This is the second of three parts of the description in verses 22-27; it deals with the relationship between the “new Jerusalem”, and the light of God’s presence in it (cf. the previous note on vv. 22-23), with the surrounding nations. This mention of “the nations” (ta\ e&qnh) is a bit surprising, given the apparent elimination of non-believers—their defeat, judgment, and destruction—in the preceding visions (16:12-21ff; 19:11-21; 20:7-15). Before dealing with this aspect of the interpretation, let us consider verses 24-26 themselves:
“And the nations will walk about through her light, and the kings of the earth will bear their honor/splendor [do/ca] into her—and her gate-ways shall not be closed (at all) by day, and there will be no night there—and they [i.e. the kings] will bring the honor [do/ca] and value of the nations into her.”

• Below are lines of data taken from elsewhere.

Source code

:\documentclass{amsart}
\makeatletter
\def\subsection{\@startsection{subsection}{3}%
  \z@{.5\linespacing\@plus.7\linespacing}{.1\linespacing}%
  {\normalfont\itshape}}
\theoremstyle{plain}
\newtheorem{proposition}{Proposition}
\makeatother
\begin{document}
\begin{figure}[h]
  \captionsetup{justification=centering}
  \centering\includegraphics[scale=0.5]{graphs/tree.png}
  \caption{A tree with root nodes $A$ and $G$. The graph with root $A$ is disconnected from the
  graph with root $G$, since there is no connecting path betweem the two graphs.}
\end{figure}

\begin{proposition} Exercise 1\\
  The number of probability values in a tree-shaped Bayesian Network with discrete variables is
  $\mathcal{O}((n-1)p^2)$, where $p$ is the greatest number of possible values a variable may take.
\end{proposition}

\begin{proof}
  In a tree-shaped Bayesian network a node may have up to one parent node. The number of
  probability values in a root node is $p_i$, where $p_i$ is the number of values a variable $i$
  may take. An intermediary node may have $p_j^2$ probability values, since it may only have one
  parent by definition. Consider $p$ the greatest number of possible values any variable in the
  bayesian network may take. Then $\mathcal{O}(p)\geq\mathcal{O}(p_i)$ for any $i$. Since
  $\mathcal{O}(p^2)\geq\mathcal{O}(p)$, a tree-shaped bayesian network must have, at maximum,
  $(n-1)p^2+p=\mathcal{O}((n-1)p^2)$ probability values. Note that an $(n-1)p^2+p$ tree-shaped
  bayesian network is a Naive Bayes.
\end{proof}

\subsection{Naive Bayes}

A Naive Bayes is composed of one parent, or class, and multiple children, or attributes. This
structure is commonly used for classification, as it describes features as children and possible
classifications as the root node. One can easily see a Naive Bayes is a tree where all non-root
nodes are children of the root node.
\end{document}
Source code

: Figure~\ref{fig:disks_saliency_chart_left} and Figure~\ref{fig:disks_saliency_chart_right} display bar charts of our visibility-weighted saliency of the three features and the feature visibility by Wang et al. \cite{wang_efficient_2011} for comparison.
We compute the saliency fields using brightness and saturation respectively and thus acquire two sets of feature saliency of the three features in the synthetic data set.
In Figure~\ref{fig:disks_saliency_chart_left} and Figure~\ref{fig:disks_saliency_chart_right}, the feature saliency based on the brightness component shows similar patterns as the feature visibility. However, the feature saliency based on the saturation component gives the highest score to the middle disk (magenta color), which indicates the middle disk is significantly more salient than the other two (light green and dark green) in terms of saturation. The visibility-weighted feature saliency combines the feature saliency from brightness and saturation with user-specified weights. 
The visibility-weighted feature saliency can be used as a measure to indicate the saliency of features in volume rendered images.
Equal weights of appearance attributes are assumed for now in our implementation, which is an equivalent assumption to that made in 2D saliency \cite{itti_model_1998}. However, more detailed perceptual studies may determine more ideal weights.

This language and imagery derives from the oracle of Isaiah 60 (vv. 3, 5, 11), even as verse 23 alluded to Isa 60:19 (cf. the previous note). It is thus traditional, drawing upon a key Scripture passage understood as a prophecy of the Messianic period and future New Age. How does it relate to the vision in chapter 21, and to the visionary narrative of Revelation as a whole? Here it may be worth considering just how much this description depends on Isa 60:3ff; note the wording in each phrase:
“And the nations will walk about through her light, and the kings of the earth…” (v. 24)
“And (the) nations will walk to your light, and kings to the brightness of your rising” (Isa 60:3, translated from the Hebrew)
“…nations…kings… (they) carry their honor/splendor into her” (v. 24)
“…the strength of the nations will come to you” (Isa 60:5)
“and her gate-ways shall not be closed (at all) by day, and…night…” (v. 25)
“Your gates shall be open continually day and night, they shall not be shut up [i.e. closed]…” (Isa 60:11a)
“…and they shall bring the splendor/honor…of the nations into her” (v. 26)
“…for (the) bringing (of) the strength of the nations to you…” (Isa 60:11b)
The Greek do/ca (“esteem, honor, splendor”) corresponds here to the Hebrew ly]j^, which generally means “strength”, but can also connote “wealth, worth, value”, especially when used of people. The main difference between verse 25 and Isa 60:11a is that, in Isaiah the gates are open “day and night”, i.e. continually; however, in Revelation it is always daytime—there is no night in the city. This particular detail derives from Zech 14:7:
“And there shall be one day, known to YHWH, (that is) not day and not night; but it shall be (that), at the setting (of the sun) [i.e. evening], it will be light.”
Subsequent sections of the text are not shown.